How Do Raindrop Size And Shape Change Rainbow Colors

The size and shape of raindrops have a significant effect on the brightness, vividness, and even the types of colors we see in a rainbow. The ideal rainbow is produced by perfectly spherical drops.

Effect of Raindrop Size

• Medium Drops (e.g., 1-2 mm): These are ideal. They are large enough to separate white light (refraction) effectively but small enough that air resistance doesn't deform them. They remain almost perfectly spherical, producing bright, well-defined colors.
• Very Small Drops (e.g., < 0.1 mm, as in fog or mist): When droplets are tiny, an effect called diffraction (the bending of light waves as they pass the edge of the droplet) becomes dominant. Diffraction smears the colors, causing them to overlap and mix. This results in a very pale, wide rainbow with only faint colors, which is known as a "fogbow" or "white rainbow."
• Supernumerary Bows: Drops of a uniform, medium size (around 0.5 mm) can cause interference, where light waves exiting the drop interact with each other.
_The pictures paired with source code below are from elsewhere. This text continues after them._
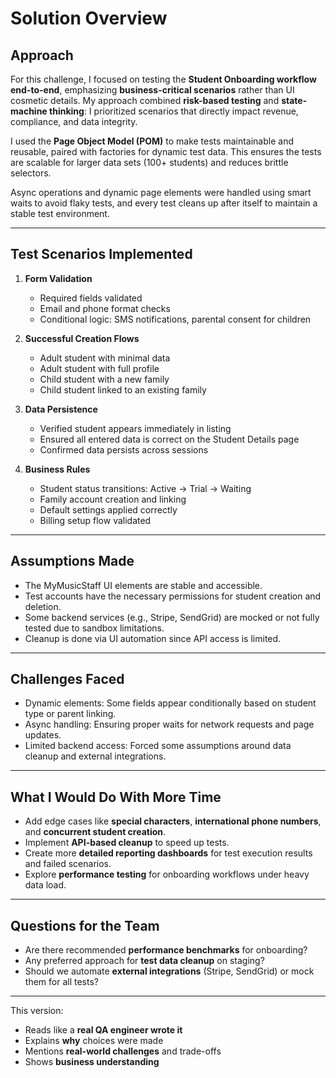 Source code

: # Solution Overview

## Approach

For this challenge, I focused on testing the **Student Onboarding workflow end-to-end**, emphasizing **business-critical scenarios** rather than UI cosmetic details. My approach combined **risk-based testing** and **state-machine thinking**: I prioritized scenarios that directly impact revenue, compliance, and data integrity.

I used the **Page Object Model (POM)** to make tests maintainable and reusable, paired with factories for dynamic test data. This ensures the tests are scalable for larger data sets (100+ students) and reduces brittle selectors.

Async operations and dynamic page elements were handled using smart waits to avoid flaky tests, and every test cleans up after itself to maintain a stable test environment.

---

## Test Scenarios Implemented

1. **Form Validation**

   * Required fields validated
   * Email and phone format checks
   * Conditional logic: SMS notifications, parental consent for children

2. **Successful Creation Flows**

   * Adult student with minimal data
   * Adult student with full profile
   * Child student with a new family
   * Child student linked to an existing family

3. **Data Persistence**

   * Verified student appears immediately in listing
   * Ensured all entered data is correct on the Student Details page
   * Confirmed data persists across sessions

4. **Business Rules**

   * Student status transitions: Active → Trial → Waiting
   * Family account creation and linking
   * Default settings applied correctly
   * Billing setup flow validated

---

## Assumptions Made

* The MyMusicStaff UI elements are stable and accessible.
* Test accounts have the necessary permissions for student creation and deletion.
* Some backend services (e.g., Stripe, SendGrid) are mocked or not fully tested due to sandbox limitations.
* Cleanup is done via UI automation since API access is limited.

---

## Challenges Faced

* Dynamic elements: Some fields appear conditionally based on student type or parent linking.
* Async handling: Ensuring proper waits for network requests and page updates.
* Limited backend access: Forced some assumptions around data cleanup and external integrations.

---

## What I Would Do With More Time

* Add edge cases like **special characters**, **international phone numbers**, and **concurrent student creation**.
* Implement **API-based cleanup** to speed up tests.
* Create more **detailed reporting dashboards** for test execution results and failed scenarios.
* Explore **performance testing** for onboarding workflows under heavy data load.

---

## Questions for the Team

* Are there recommended **performance benchmarks** for onboarding?
* Any preferred approach for **test data cleanup** on staging?
* Should we automate **external integrations** (Stripe, SendGrid) or mock them for all tests?

---

This version:

* Reads like a **real QA engineer wrote it**
* Explains **why** choices were made
* Mentions **real-world challenges** and trade-offs
* Shows **business understanding**

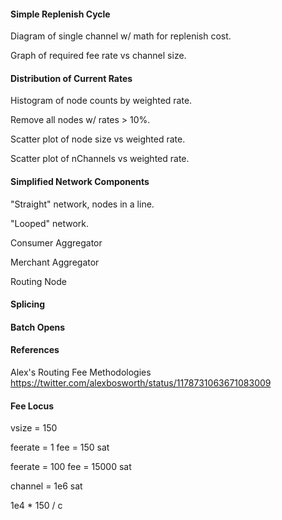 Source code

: 

#### Simple Replenish Cycle

Diagram of single channel w/ math for replenish cost.

Graph of required fee rate vs channel size.


#### Distribution of Current Rates

Histogram of node counts by weighted rate.

Remove all nodes w/ rates > 10%.

Scatter plot of node size vs weighted rate.

Scatter plot of nChannels vs weighted rate.


#### Simplified Network Components

"Straight" network, nodes in a line.

"Looped" network.

Consumer Aggregator

Merchant Aggregator

Routing Node


#### Splicing

#### Batch Opens

#### References

Alex's Routing Fee Methodologies
https://twitter.com/alexbosworth/status/1178731063671083009


#### Fee Locus


vsize = 150

feerate = 1
fee = 150 sat

feerate = 100
fee = 15000 sat

channel = 1e6 sat

  1e4 * 150 / c

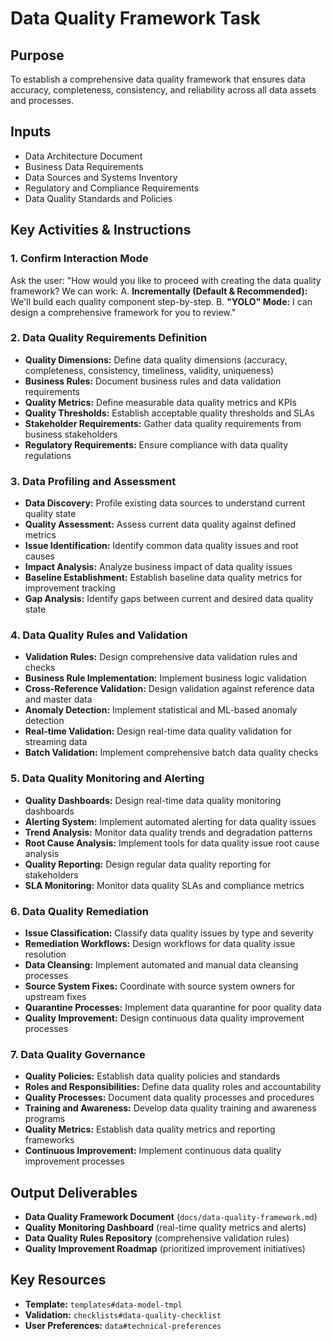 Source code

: # Data Quality Framework Task

## Purpose

To establish a comprehensive data quality framework that ensures data accuracy, completeness, consistency, and reliability across all data assets and processes.

## Inputs

- Data Architecture Document
- Business Data Requirements
- Data Sources and Systems Inventory
- Regulatory and Compliance Requirements
- Data Quality Standards and Policies

## Key Activities & Instructions

### 1. Confirm Interaction Mode

Ask the user: "How would you like to proceed with creating the data quality framework? We can work:
A. **Incrementally (Default & Recommended):** We'll build each quality component step-by-step.
B. **"YOLO" Mode:** I can design a comprehensive framework for you to review."

### 2. Data Quality Requirements Definition

- **Quality Dimensions:** Define data quality dimensions (accuracy, completeness, consistency, timeliness, validity, uniqueness)
- **Business Rules:** Document business rules and data validation requirements
- **Quality Metrics:** Define measurable data quality metrics and KPIs
- **Quality Thresholds:** Establish acceptable quality thresholds and SLAs
- **Stakeholder Requirements:** Gather data quality requirements from business stakeholders
- **Regulatory Requirements:** Ensure compliance with data quality regulations

### 3. Data Profiling and Assessment

- **Data Discovery:** Profile existing data sources to understand current quality state
- **Quality Assessment:** Assess current data quality against defined metrics
- **Issue Identification:** Identify common data quality issues and root causes
- **Impact Analysis:** Analyze business impact of data quality issues
- **Baseline Establishment:** Establish baseline data quality metrics for improvement tracking
- **Gap Analysis:** Identify gaps between current and desired data quality state

### 4. Data Quality Rules and Validation

- **Validation Rules:** Design comprehensive data validation rules and checks
- **Business Rule Implementation:** Implement business logic validation
- **Cross-Reference Validation:** Design validation against reference data and master data
- **Anomaly Detection:** Implement statistical and ML-based anomaly detection
- **Real-time Validation:** Design real-time data quality validation for streaming data
- **Batch Validation:** Implement comprehensive batch data quality checks

### 5. Data Quality Monitoring and Alerting

- **Quality Dashboards:** Design real-time data quality monitoring dashboards
- **Alerting System:** Implement automated alerting for data quality issues
- **Trend Analysis:** Monitor data quality trends and degradation patterns
- **Root Cause Analysis:** Implement tools for data quality issue root cause analysis
- **Quality Reporting:** Design regular data quality reporting for stakeholders
- **SLA Monitoring:** Monitor data quality SLAs and compliance metrics

### 6. Data Quality Remediation

- **Issue Classification:** Classify data quality issues by type and severity
- **Remediation Workflows:** Design workflows for data quality issue resolution
- **Data Cleansing:** Implement automated and manual data cleansing processes
- **Source System Fixes:** Coordinate with source system owners for upstream fixes
- **Quarantine Processes:** Implement data quarantine for poor quality data
- **Quality Improvement:** Design continuous data quality improvement processes

### 7. Data Quality Governance

- **Quality Policies:** Establish data quality policies and standards
- **Roles and Responsibilities:** Define data quality roles and accountability
- **Quality Processes:** Document data quality processes and procedures
- **Training and Awareness:** Develop data quality training and awareness programs
- **Quality Metrics:** Establish data quality metrics and reporting frameworks
- **Continuous Improvement:** Implement continuous data quality improvement processes

## Output Deliverables

- **Data Quality Framework Document** (`docs/data-quality-framework.md`)
- **Quality Monitoring Dashboard** (real-time quality metrics and alerts)
- **Data Quality Rules Repository** (comprehensive validation rules)
- **Quality Improvement Roadmap** (prioritized improvement initiatives)

## Key Resources

- **Template:** `templates#data-model-tmpl`
- **Validation:** `checklists#data-quality-checklist`
- **User Preferences:** `data#technical-preferences`
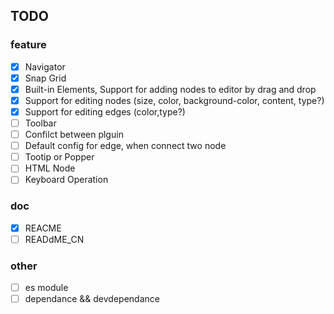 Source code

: 

## TODO  

### feature 

- [x] Navigator  
- [x] Snap Grid 
- [x] Built-in Elements, Support for adding nodes to editor by drag and drop
- [x] Support for editing nodes (size, color, background-color, content, type?)
- [x] Support for editing edges (color,type?)
- [ ] Toolbar
- [ ] Confilct between plguin
- [ ] Default config for edge, when connect two node
- [ ] Tootip or Popper
- [ ] HTML Node
- [ ] Keyboard Operation

### doc  
- [x] REACME
- [ ] READdME_CN

### other
- [ ] es module
- [ ] dependance && devdependance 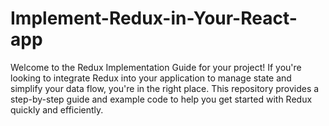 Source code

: # Implement-Redux-in-Your-React-app
Welcome to the Redux Implementation Guide for your project! If you're looking to integrate Redux into your application to manage state and simplify your data flow, you're in the right place. This repository provides a step-by-step guide and example code to help you get started with Redux quickly and efficiently.
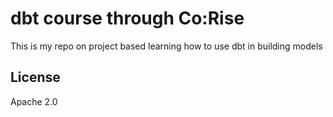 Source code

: # dbt course through Co:Rise

This is my repo on project based learning how to use dbt in building models



## License

Apache 2.0
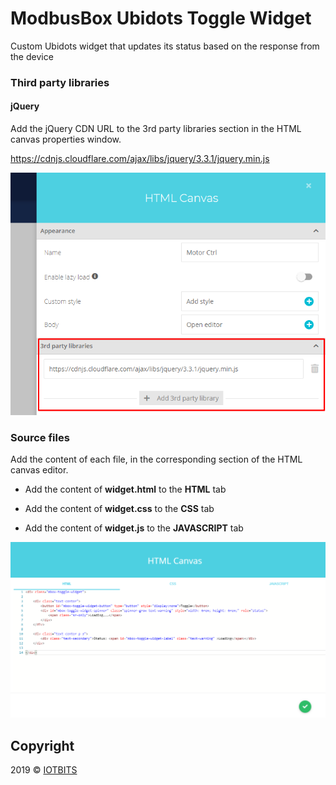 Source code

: # ModbusBox Ubidots Toggle Widget
Custom Ubidots widget that updates its status based on the response from the device



### Third party libraries

#### jQuery

Add the jQuery CDN URL to the 3rd party libraries section in  the HTML canvas properties window.

https://cdnjs.cloudflare.com/ajax/libs/jquery/3.3.1/jquery.min.js



![3rd-party-libraries](assets/libraries.png)



### Source files

Add the content of each file, in the corresponding section of the HTML canvas editor.

* Add the content of **widget.html** to the **HTML** tab

* Add the content of **widget.css** to the **CSS** tab

* Add the content of **widget.js** to the **JAVASCRIPT** tab

![source-files](assets/source-files.png)



## Copyright

2019 © [IOTBITS](https://iotbits.net/) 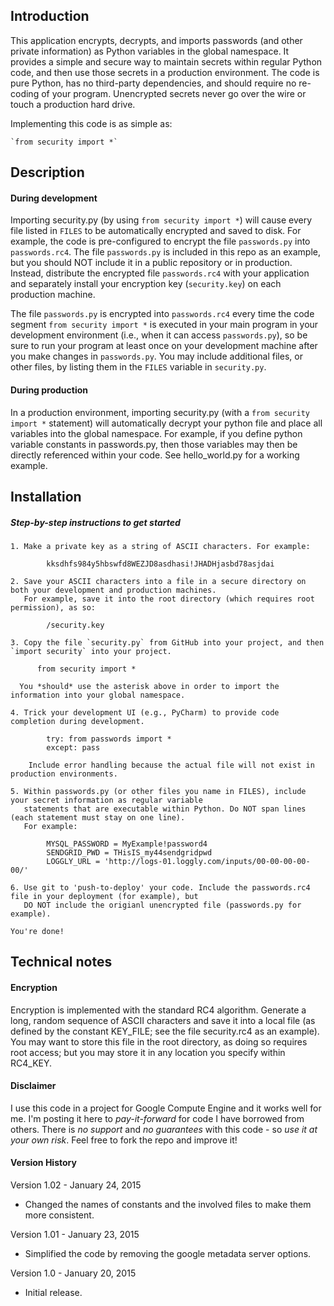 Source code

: ## Introduction

This application encrypts, decrypts, and imports passwords (and other private information) as Python variables in the
global namespace. It provides a simple and secure way to maintain secrets within regular Python code, and then use 
those secrets in a production environment. The code is pure Python, has no third-party dependencies, and should
require no re-coding of your program. Unencrypted secrets never go over the wire or touch a production hard drive.

Implementing this code is as simple as:

    `from security import *`

## Description

#### During development

Importing security.py (by using `from security import *`) will cause every file listed in `FILES` to be automatically 
encrypted and saved to disk. For example, the code is pre-configured to encrypt the file `passwords.py` into 
`passwords.rc4`. The file `passwords.py` is included in this repo as an example, but you should NOT include it
in a public repository or in production. Instead, distribute the encrypted file `passwords.rc4` with your application
and separately install your encryption key (`security.key`) on each production machine.  
  
The file `passwords.py` is encrypted into `passwords.rc4` every time the code segment `from security import *` is 
executed in your main program in your development environment (i.e., when it can access `passwords.py`), so be sure to 
run your program at least once on your development machine after you make changes in `passwords.py`. You may include
additional files, or other files, by listing them in the `FILES` variable in `security.py`.
  
#### During production  
  
In a production environment, importing security.py (with a `from security import *` statement) will automatically 
decrypt your python file and place all variables into the global namespace. For example, if you define python variable 
constants in passwords.py, then those variables may then be directly referenced within your code. 
See hello_world.py for a working example.
  
## Installation

##### Step-by-step instructions to get started

    1. Make a private key as a string of ASCII characters. For example:  
    
            kksdhfs984y5hbswfd8WEZJD8asdhasi!JHADHjasbd78asjdai  
          
    2. Save your ASCII characters into a file in a secure directory on both your development and production machines. 
       For example, save it into the root directory (which requires root permission), as so:  
          
            /security.key  
              
    3. Copy the file `security.py` from GitHub into your project, and then `import security` into your project.  

          from security import *    
          
      You *should* use the asterisk above in order to import the information into your global namespace.

    4. Trick your development UI (e.g., PyCharm) to provide code completion during development. 

            try: from passwords import *  
            except: pass  

        Include error handling because the actual file will not exist in production environments.

    5. Within passwords.py (or other files you name in FILES), include your secret information as regular variable
       statements that are executable within Python. Do NOT span lines (each statement must stay on one line).
       For example:  
         
            MYSQL_PASSWORD = MyExample!password4  
            SENDGRID_PWD = THisIS_my44sendgridpwd  
            LOGGLY_URL = 'http://logs-01.loggly.com/inputs/00-00-00-00-00/' 
        
    6. Use git to 'push-to-deploy' your code. Include the passwords.rc4 file in your deployment (for example), but
       DO NOT include the origianl unencrypted file (passwords.py for example). 
    
    You're done!    
  
  
## Technical notes 
 
#### Encryption
  
Encryption is implemented with the standard RC4 algorithm. Generate a long, random sequence of ASCII characters and 
save it into a local file (as defined by the constant KEY_FILE; see the file security.rc4 as an example). You may want 
to store this file in the root directory, as doing so requires root access; but you may store it in any location you 
specify within RC4_KEY. 

#### Disclaimer

I use this code in a project for Google Compute Engine and it works well for me. I'm posting it here to 
*_pay-it-forward_* for code I have borrowed from others. There is *no support* and *no guarantees* with this code - so 
*use it at your own risk*. Feel free to fork the repo and improve it!
 
#### Version History

Version 1.02 - January 24, 2015

  * Changed the names of constants and the involved files to make them more consistent.

Version 1.01 - January 23, 2015

  * Simplified the code by removing the google metadata server options.

Version 1.0 - January 20, 2015

  * Initial release.
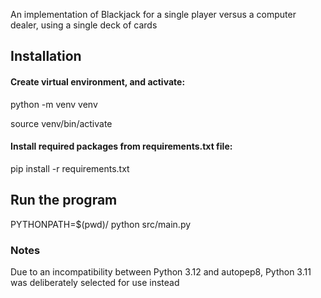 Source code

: An implementation of Blackjack for a single player versus a computer dealer, using a single deck of cards

## Installation
#### Create virtual environment, and activate:
python -m venv venv

source venv/bin/activate

#### Install required packages from requirements.txt file:
pip install -r requirements.txt


## Run the program
PYTHONPATH=$(pwd)/ python src/main.py



### Notes
Due to an incompatibility between Python 3.12 and autopep8, Python 3.11 was deliberately selected for use instead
This creates faint bands of pink and green just inside the primary rainbow's violet edge. These are called supernumerary bows.

Effect of Raindrop Shape

• Small to Medium Drops: As mentioned, these are held in a nearly perfect spherical shape by surface tension, which is the ideal shape for refraction.
• Large Drops (e.g., > 3 mm): Large raindrops fall faster. Air resistance (drag) becomes stronger than surface tension and flattens the bottom of the drop, making it look like a "hamburger bun." This non-spherical shape distorts the optical process. The light is no longer reflected and refracted at precise, uniform angles. This distortion causes the colors to blur together, making the rainbow less distinct. It particularly affects the top of the rainbow's arc, which can appear smudged or less colorful than the sides.